- Work item
Once the pictures have been set aside, copy every remaining entry exactly.

- Data supplied
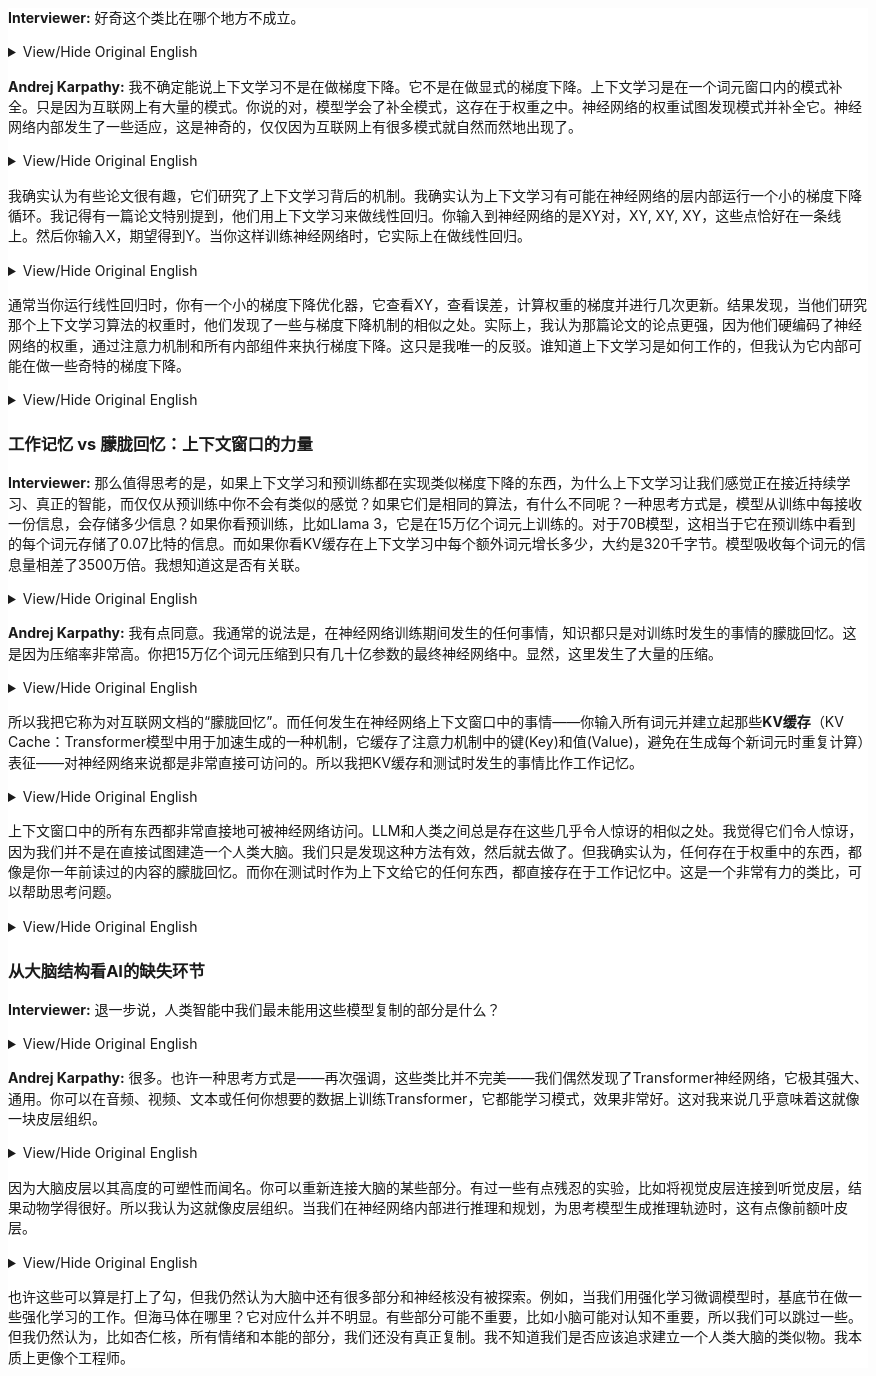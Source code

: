 **Interviewer:** 好奇这个类比在哪个地方不成立。

<details><summary>View/Hide Original English</summary></details>

**Andrej Karpathy:** 我不确定能说上下文学习不是在做梯度下降。它不是在做显式的梯度下降。上下文学习是在一个词元窗口内的模式补全。只是因为互联网上有大量的模式。你说的对，模型学会了补全模式，这存在于权重之中。神经网络的权重试图发现模式并补全它。神经网络内部发生了一些适应，这是神奇的，仅仅因为互联网上有很多模式就自然而然地出现了。

<details><summary>View/Hide Original English</summary></details>

我确实认为有些论文很有趣，它们研究了上下文学习背后的机制。我确实认为上下文学习有可能在神经网络的层内部运行一个小的梯度下降循环。我记得有一篇论文特别提到，他们用上下文学习来做线性回归。你输入到神经网络的是XY对，XY, XY, XY，这些点恰好在一条线上。然后你输入X，期望得到Y。当你这样训练神经网络时，它实际上在做线性回归。

<details><summary>View/Hide Original English</summary></details>

通常当你运行线性回归时，你有一个小的梯度下降优化器，它查看XY，查看误差，计算权重的梯度并进行几次更新。结果发现，当他们研究那个上下文学习算法的权重时，他们发现了一些与梯度下降机制的相似之处。实际上，我认为那篇论文的论点更强，因为他们硬编码了神经网络的权重，通过注意力机制和所有内部组件来执行梯度下降。这只是我唯一的反驳。谁知道上下文学习是如何工作的，但我认为它内部可能在做一些奇特的梯度下降。

<details><summary>View/Hide Original English</summary></details>

### 工作记忆 vs 朦胧回忆：上下文窗口的力量

**Interviewer:** 那么值得思考的是，如果上下文学习和预训练都在实现类似梯度下降的东西，为什么上下文学习让我们感觉正在接近持续学习、真正的智能，而仅仅从预训练中你不会有类似的感觉？如果它们是相同的算法，有什么不同呢？一种思考方式是，模型从训练中每接收一份信息，会存储多少信息？如果你看预训练，比如Llama 3，它是在15万亿个词元上训练的。对于70B模型，这相当于它在预训练中看到的每个词元存储了0.07比特的信息。而如果你看KV缓存在上下文学习中每个额外词元增长多少，大约是320千字节。模型吸收每个词元的信息量相差了3500万倍。我想知道这是否有关联。

<details><summary>View/Hide Original English</summary></details>

**Andrej Karpathy:** 我有点同意。我通常的说法是，在神经网络训练期间发生的任何事情，知识都只是对训练时发生的事情的朦胧回忆。这是因为压缩率非常高。你把15万亿个词元压缩到只有几十亿参数的最终神经网络中。显然，这里发生了大量的压缩。

<details><summary>View/Hide Original English</summary></details>

所以我把它称为对互联网文档的“朦胧回忆”。而任何发生在神经网络上下文窗口中的事情——你输入所有词元并建立起那些**KV缓存**（KV Cache：Transformer模型中用于加速生成的一种机制，它缓存了注意力机制中的键(Key)和值(Value)，避免在生成每个新词元时重复计算）表征——对神经网络来说都是非常直接可访问的。所以我把KV缓存和测试时发生的事情比作工作记忆。

<details><summary>View/Hide Original English</summary></details>

上下文窗口中的所有东西都非常直接地可被神经网络访问。LLM和人类之间总是存在这些几乎令人惊讶的相似之处。我觉得它们令人惊讶，因为我们并不是在直接试图建造一个人类大脑。我们只是发现这种方法有效，然后就去做了。但我确实认为，任何存在于权重中的东西，都像是你一年前读过的内容的朦胧回忆。而你在测试时作为上下文给它的任何东西，都直接存在于工作记忆中。这是一个非常有力的类比，可以帮助思考问题。

<details><summary>View/Hide Original English</summary></details>

### 从大脑结构看AI的缺失环节

**Interviewer:** 退一步说，人类智能中我们最未能用这些模型复制的部分是什么？

<details><summary>View/Hide Original English</summary></details>

**Andrej Karpathy:** 很多。也许一种思考方式是——再次强调，这些类比并不完美——我们偶然发现了Transformer神经网络，它极其强大、通用。你可以在音频、视频、文本或任何你想要的数据上训练Transformer，它都能学习模式，效果非常好。这对我来说几乎意味着这就像一块皮层组织。

<details><summary>View/Hide Original English</summary></details>

因为大脑皮层以其高度的可塑性而闻名。你可以重新连接大脑的某些部分。有过一些有点残忍的实验，比如将视觉皮层连接到听觉皮层，结果动物学得很好。所以我认为这就像皮层组织。当我们在神经网络内部进行推理和规划，为思考模型生成推理轨迹时，这有点像前额叶皮层。

<details><summary>View/Hide Original English</summary></details>

也许这些可以算是打上了勾，但我仍然认为大脑中还有很多部分和神经核没有被探索。例如，当我们用强化学习微调模型时，基底节在做一些强化学习的工作。但海马体在哪里？它对应什么并不明显。有些部分可能不重要，比如小脑可能对认知不重要，所以我们可以跳过一些。但我仍然认为，比如杏仁核，所有情绪和本能的部分，我们还没有真正复制。我不知道我们是否应该追求建立一个人类大脑的类似物。我本质上更像个工程师。

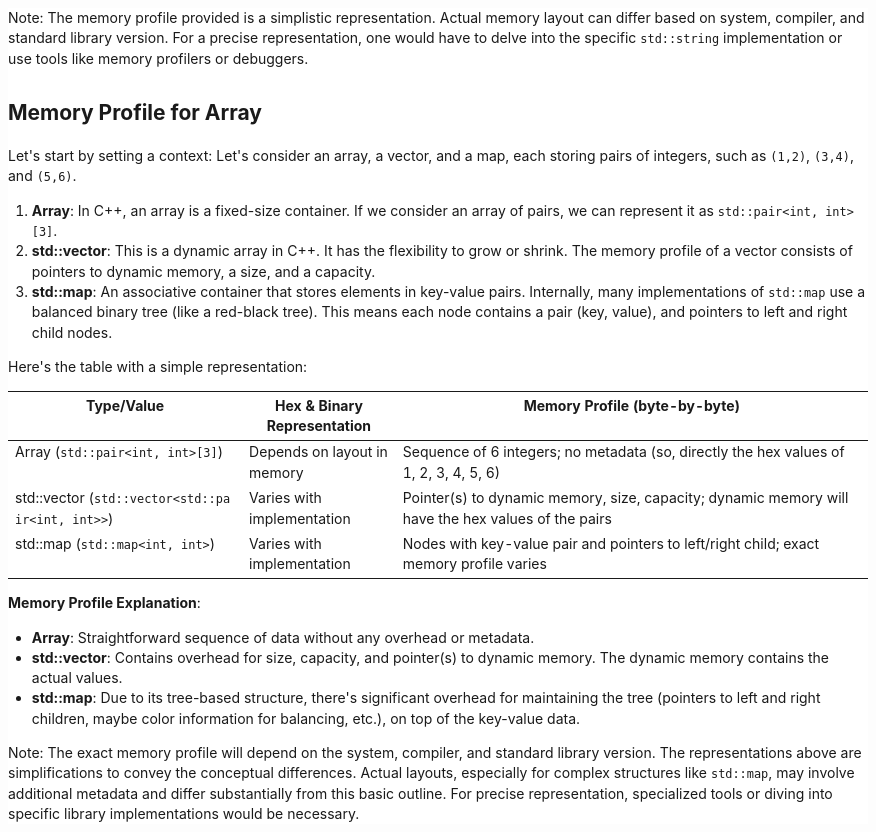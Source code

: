 Note: The memory profile provided is a simplistic representation. Actual memory
layout can differ based on system, compiler, and standard library version. For
a precise representation, one would have to delve into the specific
`std::string` implementation or use tools like memory profilers or debuggers.

## Memory Profile for Array

Let's start by setting a context: Let's consider an array, a vector, and a map, each storing pairs of integers, such as `(1,2)`, `(3,4)`, and `(5,6)`.

1. **Array**: In C++, an array is a fixed-size container. If we consider an
   array of pairs, we can represent it as `std::pair<int, int>[3]`.
2. **std::vector**: This is a dynamic array in C++. It has the flexibility to
   grow or shrink. The memory profile of a vector consists of pointers to
   dynamic memory, a size, and a capacity.
3. **std::map**: An associative container that stores elements in key-value
   pairs. Internally, many implementations of `std::map` use a balanced binary
   tree (like a red-black tree). This means each node contains a pair (key,
   value), and pointers to left and right child nodes.

Here's the table with a simple representation:

| **Type/Value**                                   | **Hex & Binary Representation** | **Memory Profile (byte-by-byte)**                                                                  |
| ------------------------------------------------ | ------------------------------- | -------------------------------------------------------------------------------------------------- |
| Array (`std::pair<int, int>[3]`)                 | Depends on layout in memory     | Sequence of 6 integers; no metadata (so, directly the hex values of 1, 2, 3, 4, 5, 6)              |
| std::vector (`std::vector<std::pair<int, int>>`) | Varies with implementation      | Pointer(s) to dynamic memory, size, capacity; dynamic memory will have the hex values of the pairs |
| std::map (`std::map<int, int>`)                  | Varies with implementation      | Nodes with key-value pair and pointers to left/right child; exact memory profile varies            |

**Memory Profile Explanation**:

- **Array**: Straightforward sequence of data without any overhead or metadata.
- **std::vector**: Contains overhead for size, capacity, and pointer(s) to
dynamic memory. The dynamic memory contains the actual values.
- **std::map**: Due to its tree-based structure, there's significant overhead
for maintaining the tree (pointers to left and right children, maybe color
information for balancing, etc.), on top of the key-value data.

Note: The exact memory profile will depend on the system, compiler, and
standard library version. The representations above are simplifications to
convey the conceptual differences. Actual layouts, especially for complex
structures like `std::map`, may involve additional metadata and differ
substantially from this basic outline. For precise representation, specialized
tools or diving into specific library implementations would be necessary.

- Your solution
Source code

: **Interviewer:** 好奇这个类比在哪个地方不成立。

<details><summary>View/Hide Original English</summary></details>

**Andrej Karpathy:** 我不确定能说上下文学习不是在做梯度下降。它不是在做显式的梯度下降。上下文学习是在一个词元窗口内的模式补全。只是因为互联网上有大量的模式。你说的对，模型学会了补全模式，这存在于权重之中。神经网络的权重试图发现模式并补全它。神经网络内部发生了一些适应，这是神奇的，仅仅因为互联网上有很多模式就自然而然地出现了。

<details><summary>View/Hide Original English</summary></details>

我确实认为有些论文很有趣，它们研究了上下文学习背后的机制。我确实认为上下文学习有可能在神经网络的层内部运行一个小的梯度下降循环。我记得有一篇论文特别提到，他们用上下文学习来做线性回归。你输入到神经网络的是XY对，XY, XY, XY，这些点恰好在一条线上。然后你输入X，期望得到Y。当你这样训练神经网络时，它实际上在做线性回归。

<details><summary>View/Hide Original English</summary></details>

通常当你运行线性回归时，你有一个小的梯度下降优化器，它查看XY，查看误差，计算权重的梯度并进行几次更新。结果发现，当他们研究那个上下文学习算法的权重时，他们发现了一些与梯度下降机制的相似之处。实际上，我认为那篇论文的论点更强，因为他们硬编码了神经网络的权重，通过注意力机制和所有内部组件来执行梯度下降。这只是我唯一的反驳。谁知道上下文学习是如何工作的，但我认为它内部可能在做一些奇特的梯度下降。

<details><summary>View/Hide Original English</summary></details>

### 工作记忆 vs 朦胧回忆：上下文窗口的力量

**Interviewer:** 那么值得思考的是，如果上下文学习和预训练都在实现类似梯度下降的东西，为什么上下文学习让我们感觉正在接近持续学习、真正的智能，而仅仅从预训练中你不会有类似的感觉？如果它们是相同的算法，有什么不同呢？一种思考方式是，模型从训练中每接收一份信息，会存储多少信息？如果你看预训练，比如Llama 3，它是在15万亿个词元上训练的。对于70B模型，这相当于它在预训练中看到的每个词元存储了0.07比特的信息。而如果你看KV缓存在上下文学习中每个额外词元增长多少，大约是320千字节。模型吸收每个词元的信息量相差了3500万倍。我想知道这是否有关联。

<details><summary>View/Hide Original English</summary></details>

**Andrej Karpathy:** 我有点同意。我通常的说法是，在神经网络训练期间发生的任何事情，知识都只是对训练时发生的事情的朦胧回忆。这是因为压缩率非常高。你把15万亿个词元压缩到只有几十亿参数的最终神经网络中。显然，这里发生了大量的压缩。

<details><summary>View/Hide Original English</summary></details>

所以我把它称为对互联网文档的“朦胧回忆”。而任何发生在神经网络上下文窗口中的事情——你输入所有词元并建立起那些**KV缓存**（KV Cache：Transformer模型中用于加速生成的一种机制，它缓存了注意力机制中的键(Key)和值(Value)，避免在生成每个新词元时重复计算）表征——对神经网络来说都是非常直接可访问的。所以我把KV缓存和测试时发生的事情比作工作记忆。

<details><summary>View/Hide Original English</summary></details>

上下文窗口中的所有东西都非常直接地可被神经网络访问。LLM和人类之间总是存在这些几乎令人惊讶的相似之处。我觉得它们令人惊讶，因为我们并不是在直接试图建造一个人类大脑。我们只是发现这种方法有效，然后就去做了。但我确实认为，任何存在于权重中的东西，都像是你一年前读过的内容的朦胧回忆。而你在测试时作为上下文给它的任何东西，都直接存在于工作记忆中。这是一个非常有力的类比，可以帮助思考问题。

<details><summary>View/Hide Original English</summary></details>

### 从大脑结构看AI的缺失环节

**Interviewer:** 退一步说，人类智能中我们最未能用这些模型复制的部分是什么？

<details><summary>View/Hide Original English</summary></details>

**Andrej Karpathy:** 很多。也许一种思考方式是——再次强调，这些类比并不完美——我们偶然发现了Transformer神经网络，它极其强大、通用。你可以在音频、视频、文本或任何你想要的数据上训练Transformer，它都能学习模式，效果非常好。这对我来说几乎意味着这就像一块皮层组织。

<details><summary>View/Hide Original English</summary></details>

因为大脑皮层以其高度的可塑性而闻名。你可以重新连接大脑的某些部分。有过一些有点残忍的实验，比如将视觉皮层连接到听觉皮层，结果动物学得很好。所以我认为这就像皮层组织。当我们在神经网络内部进行推理和规划，为思考模型生成推理轨迹时，这有点像前额叶皮层。

<details><summary>View/Hide Original English</summary></details>

也许这些可以算是打上了勾，但我仍然认为大脑中还有很多部分和神经核没有被探索。例如，当我们用强化学习微调模型时，基底节在做一些强化学习的工作。但海马体在哪里？它对应什么并不明显。有些部分可能不重要，比如小脑可能对认知不重要，所以我们可以跳过一些。但我仍然认为，比如杏仁核，所有情绪和本能的部分，我们还没有真正复制。我不知道我们是否应该追求建立一个人类大脑的类似物。我本质上更像个工程师。

Source code

: Note: The memory profile provided is a simplistic representation. Actual memory
layout can differ based on system, compiler, and standard library version. For
a precise representation, one would have to delve into the specific
`std::string` implementation or use tools like memory profilers or debuggers.

## Memory Profile for Array

Let's start by setting a context: Let's consider an array, a vector, and a map, each storing pairs of integers, such as `(1,2)`, `(3,4)`, and `(5,6)`.

1. **Array**: In C++, an array is a fixed-size container. If we consider an
   array of pairs, we can represent it as `std::pair<int, int>[3]`.
2. **std::vector**: This is a dynamic array in C++. It has the flexibility to
   grow or shrink. The memory profile of a vector consists of pointers to
   dynamic memory, a size, and a capacity.
3. **std::map**: An associative container that stores elements in key-value
   pairs. Internally, many implementations of `std::map` use a balanced binary
   tree (like a red-black tree). This means each node contains a pair (key,
   value), and pointers to left and right child nodes.

Here's the table with a simple representation:

| **Type/Value**                                   | **Hex & Binary Representation** | **Memory Profile (byte-by-byte)**                                                                  |
| ------------------------------------------------ | ------------------------------- | -------------------------------------------------------------------------------------------------- |
| Array (`std::pair<int, int>[3]`)                 | Depends on layout in memory     | Sequence of 6 integers; no metadata (so, directly the hex values of 1, 2, 3, 4, 5, 6)              |
| std::vector (`std::vector<std::pair<int, int>>`) | Varies with implementation      | Pointer(s) to dynamic memory, size, capacity; dynamic memory will have the hex values of the pairs |
| std::map (`std::map<int, int>`)                  | Varies with implementation      | Nodes with key-value pair and pointers to left/right child; exact memory profile varies            |

**Memory Profile Explanation**:

- **Array**: Straightforward sequence of data without any overhead or metadata.
- **std::vector**: Contains overhead for size, capacity, and pointer(s) to
dynamic memory. The dynamic memory contains the actual values.
- **std::map**: Due to its tree-based structure, there's significant overhead
for maintaining the tree (pointers to left and right children, maybe color
information for balancing, etc.), on top of the key-value data.

Note: The exact memory profile will depend on the system, compiler, and
standard library version. The representations above are simplifications to
convey the conceptual differences. Actual layouts, especially for complex
structures like `std::map`, may involve additional metadata and differ
substantially from this basic outline. For precise representation, specialized
tools or diving into specific library implementations would be necessary.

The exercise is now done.